Rabobank predicts slower dairy market price recovery but remains positive

A recent Rabobank report indicates that the initial surge in dairy prices seen in late 2023 and early 2024 was largely due to a period of restocking at lower prices rather than a robust uptick in consumer demand. The report suggests that the global dairy market may experience a slower price recovery than previously anticipated, particularly as China shows a reduced need for dairy imports. Despite this, the overall market outlook remains positive.

Milk prices and supply face challenges amid modest demand

The recovery in global milk prices has encountered some headwinds in Q2 2024. Earlier expectations of gradual price increases throughout the year have been tempered by a combination of weaker global demand and increased domestic milk production in China, which has led to a reduction in imports. These factors suggest that dairy prices may encounter further obstacles on the path to recovery.

While China has seen an upward revision in its milk production forecast for 2024, other key dairy-producing regions are not faring as well. The US and South America have experienced a reduction in dairy herds due to low profitability, and adverse weather conditions have impacted milk output in New Zealand and Europe.

Subdued consumer sentiment and recent buyer caution dampen demand

“Mixed signals in demand recovery are emerging, and consumers’ purchasing power remains under pressure.
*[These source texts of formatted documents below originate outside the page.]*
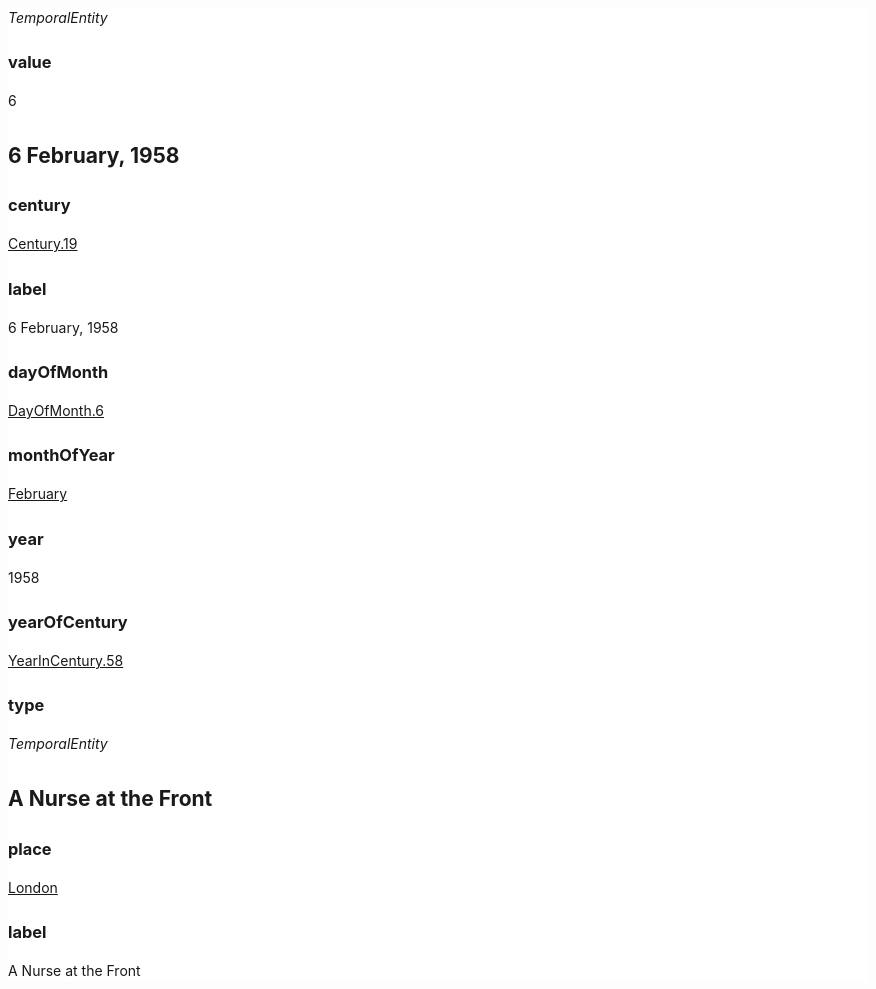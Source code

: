 
*TemporalEntity*

### value


6

## 6 February, 1958

### century


[Century.19](#Century.19)

### label


6 February, 1958

### dayOfMonth


[DayOfMonth.6](#DayOfMonth.6)

### monthOfYear


[February](#February)

### year


1958

### yearOfCentury


[YearInCentury.58](#YearInCentury.58)

### type


*TemporalEntity*

## A Nurse at the Front

### place


[London](#London)

### label


A Nurse at the Front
While unemployment remains close to record lows in most large markets, consumer sentiment is gloomier than anticipated. Inflation remains above target in most countries, and high interest rates continue to pressure debts and consumer spending at a time when credit plays an important role after cumulative inflation in recent years,” explains Andrés Padilla, Senior Dairy Analyst at Rabobank. In China, a weak job market and low consumer confidence have led to a more restrained consumption pattern, despite a temporary boost during the Lunar New Year.

Moreover, dairy buyers who previously capitalized on lower prices to restock are now approaching the market with more caution. The anticipation of a seasonal increase in milk production from the Northern Hemisphere has led to a more measured pace of purchasing at current price levels.

Cheese and butter exports flourish, while skim milk powder dwindles on the back of reduced Chinese imports

Compared to the previous year, China’s net dairy imports are forecast to drop by 8% in 2024. A combination of increased domestic production and faltering demand is expected to reduce China’s dairy deficit, with significant declines in skim milk powder imports in particular.

In contrast, demand for cheese and butter remains robust and is predicted to continue outperforming in most regions. These products are expected to sustain their export momentum, even as the market adjusts to shifting demand patterns.

Lower feed costs bolster farmer margins

On a more encouraging note, dairy farmers can expect some relief. Feed costs have come down, and farmgate milk prices have responded by moving higher since late 2023, in line with the increase in commodity prices. “Affordable prices for key commodities like soybeans and corn are projected to remain stable or decrease in the second half of 2024,” says Padilla. “Even if global prices remain relatively stable for some months, higher farmer margins should spur some production growth later in 2024.”